Venezuela to try lawmakers for failed drone attack
CARACAS/BOGOTA — Venezuela’s all-powerful constituent assembly said it would try opposition lawmakers Wednesday over a failed attack on President Nicolas Maduro, who also accused exiled opposition leader Julio Borges.
This as a former Venezuelan municipal police chief and anti-government activist says he helped organize an operation to launch armed drones over a military rally on Saturday that Maduro has called an assassination attempt.
Assembly chief Diosdado Cabello called the session to strip the lawmakers of their parliamentary immunity so they could face trial for the alleged and failed bid to kill the president.

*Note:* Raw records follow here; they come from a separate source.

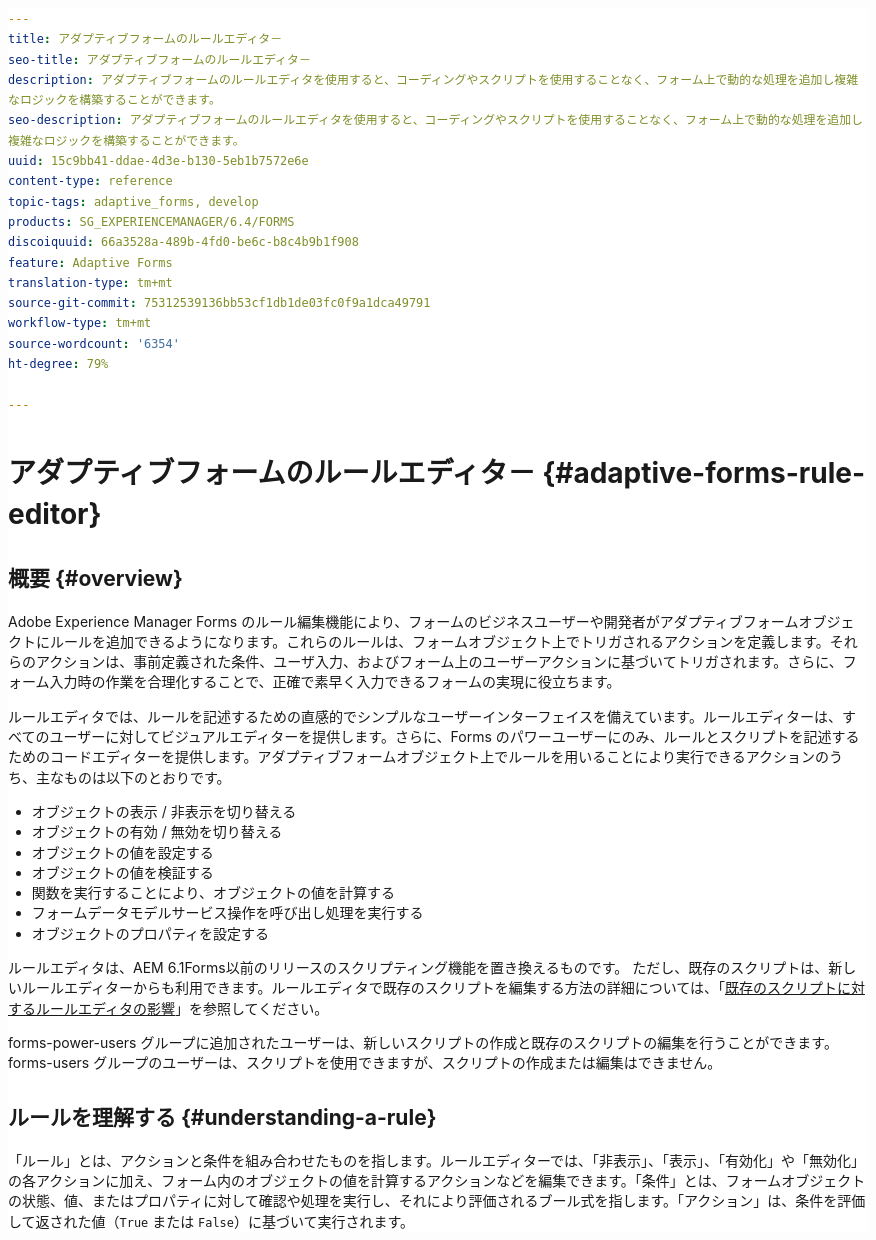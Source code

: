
 ```yaml
---
title: アダプティブフォームのルールエディタ－
seo-title: アダプティブフォームのルールエディタ－
description: アダプティブフォームのルールエディタを使用すると、コーディングやスクリプトを使用することなく、フォーム上で動的な処理を追加し複雑なロジックを構築することができます。
seo-description: アダプティブフォームのルールエディタを使用すると、コーディングやスクリプトを使用することなく、フォーム上で動的な処理を追加し複雑なロジックを構築することができます。
uuid: 15c9bb41-ddae-4d3e-b130-5eb1b7572e6e
content-type: reference
topic-tags: adaptive_forms, develop
products: SG_EXPERIENCEMANAGER/6.4/FORMS
discoiquuid: 66a3528a-489b-4fd0-be6c-b8c4b9b1f908
feature: Adaptive Forms
translation-type: tm+mt
source-git-commit: 75312539136bb53cf1db1de03fc0f9a1dca49791
workflow-type: tm+mt
source-wordcount: '6354'
ht-degree: 79%

---
```



# アダプティブフォームのルールエディタ－ {#adaptive-forms-rule-editor}

## 概要 {#overview}

Adobe Experience Manager Forms のルール編集機能により、フォームのビジネスユーザーや開発者がアダプティブフォームオブジェクトにルールを追加できるようになります。これらのルールは、フォームオブジェクト上でトリガされるアクションを定義します。それらのアクションは、事前定義された条件、ユーザ入力、およびフォーム上のユーザーアクションに基づいてトリガされます。さらに、フォーム入力時の作業を合理化することで、正確で素早く入力できるフォームの実現に役立ちます。

ルールエディタでは、ルールを記述するための直感的でシンプルなユーザーインターフェイスを備えています。ルールエディターは、すべてのユーザーに対してビジュアルエディターを提供します。さらに、Forms のパワーユーザーにのみ、ルールとスクリプトを記述するためのコードエディターを提供します。アダプティブフォームオブジェクト上でルールを用いることにより実行できるアクションのうち、主なものは以下のとおりです。

* オブジェクトの表示 / 非表示を切り替える
* オブジェクトの有効 / 無効を切り替える
* オブジェクトの値を設定する
* オブジェクトの値を検証する
* 関数を実行することにより、オブジェクトの値を計算する
* フォームデータモデルサービス操作を呼び出し処理を実行する
* オブジェクトのプロパティを設定する

ルールエディタは、AEM 6.1Forms以前のリリースのスクリプティング機能を置き換えるものです。 ただし、既存のスクリプトは、新しいルールエディターからも利用できます。ルールエディタで既存のスクリプトを編集する方法の詳細については、「[既存のスクリプトに対するルールエディタの影響](/help/forms/using/rule-editor.md#p-impact-of-rule-editor-on-existing-scripts-p)」を参照してください。

forms-power-users グループに追加されたユーザーは、新しいスクリプトの作成と既存のスクリプトの編集を行うことができます。forms-users グループのユーザーは、スクリプトを使用できますが、スクリプトの作成または編集はできません。

## ルールを理解する  {#understanding-a-rule}

「ルール」とは、アクションと条件を組み合わせたものを指します。ルールエディターでは、「非表示」、「表示」、「有効化」や「無効化」の各アクションに加え、フォーム内のオブジェクトの値を計算するアクションなどを編集できます。「条件」とは、フォームオブジェクトの状態、値、またはプロパティに対して確認や処理を実行し、それにより評価されるブール式を指します。「アクション」は、条件を評価して返された値（`True` または `False`）に基づいて実行されます。
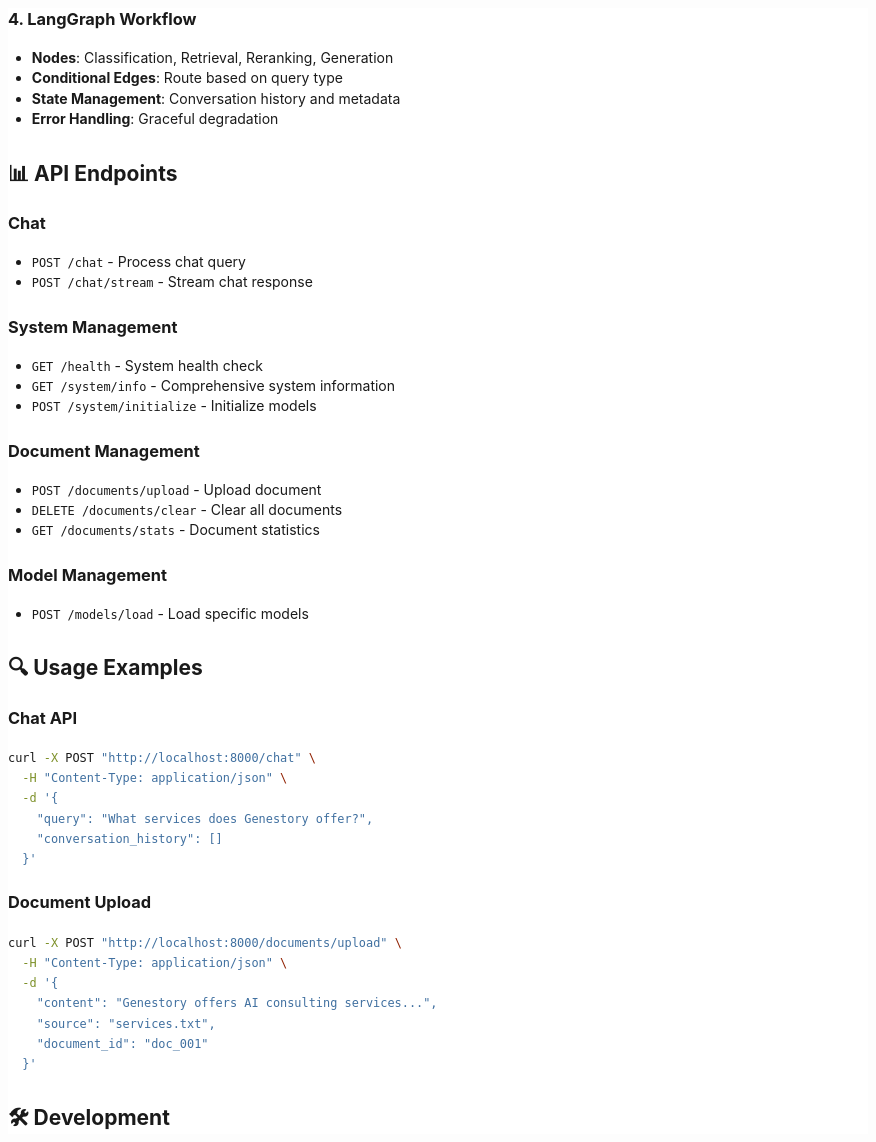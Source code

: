 ### 4. LangGraph Workflow
- **Nodes**: Classification, Retrieval, Reranking, Generation
- **Conditional Edges**: Route based on query type
- **State Management**: Conversation history and metadata
- **Error Handling**: Graceful degradation

## 📊 API Endpoints

### Chat
- `POST /chat` - Process chat query
- `POST /chat/stream` - Stream chat response

### System Management
- `GET /health` - System health check
- `GET /system/info` - Comprehensive system information
- `POST /system/initialize` - Initialize models

### Document Management
- `POST /documents/upload` - Upload document
- `DELETE /documents/clear` - Clear all documents
- `GET /documents/stats` - Document statistics

### Model Management
- `POST /models/load` - Load specific models

## 🔍 Usage Examples

### Chat API
```bash
curl -X POST "http://localhost:8000/chat" \
  -H "Content-Type: application/json" \
  -d '{
    "query": "What services does Genestory offer?",
    "conversation_history": []
  }'
```

### Document Upload
```bash
curl -X POST "http://localhost:8000/documents/upload" \
  -H "Content-Type: application/json" \
  -d '{
    "content": "Genestory offers AI consulting services...",
    "source": "services.txt",
    "document_id": "doc_001"
  }'
```

## 🛠️ Development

“When justice comes, it hits hard,” Cabello said.
In a television and radio address, Maduro simultaneously accused opposition legislator Juan Requesens and Borges, a former parliamentary speaker currently in exile who is a top opposition figure, of having plotted a drone “assassination” attempt on the Socialist leader over the weekend.
Requesens’s party, Primero Justicia (Justice First), said he and his sister Rafaela were “arrested and hit” in a sweep by a group of 14 men from the SEBIN national intelligence service unit.
In an interview, Salvatore Lucchese, a Venezuelan activist who was previously imprisoned for his role in past protests, told Reuters he orchestrated the attack with a loose association of anti-Maduro militants known generally in Venezuela as the “resistance.”
The “resistance” referred to by Lucchese is a diffuse collection of street activists, student organizers and former military officers. It has little formal structure, but is known in the country mostly for organizing protests in recent years in which demonstrators have clashed with police and soldiers.
Reuters could not independently verify Lucchese’s claims about the attack, in which drones flew over the rally in central Caracas.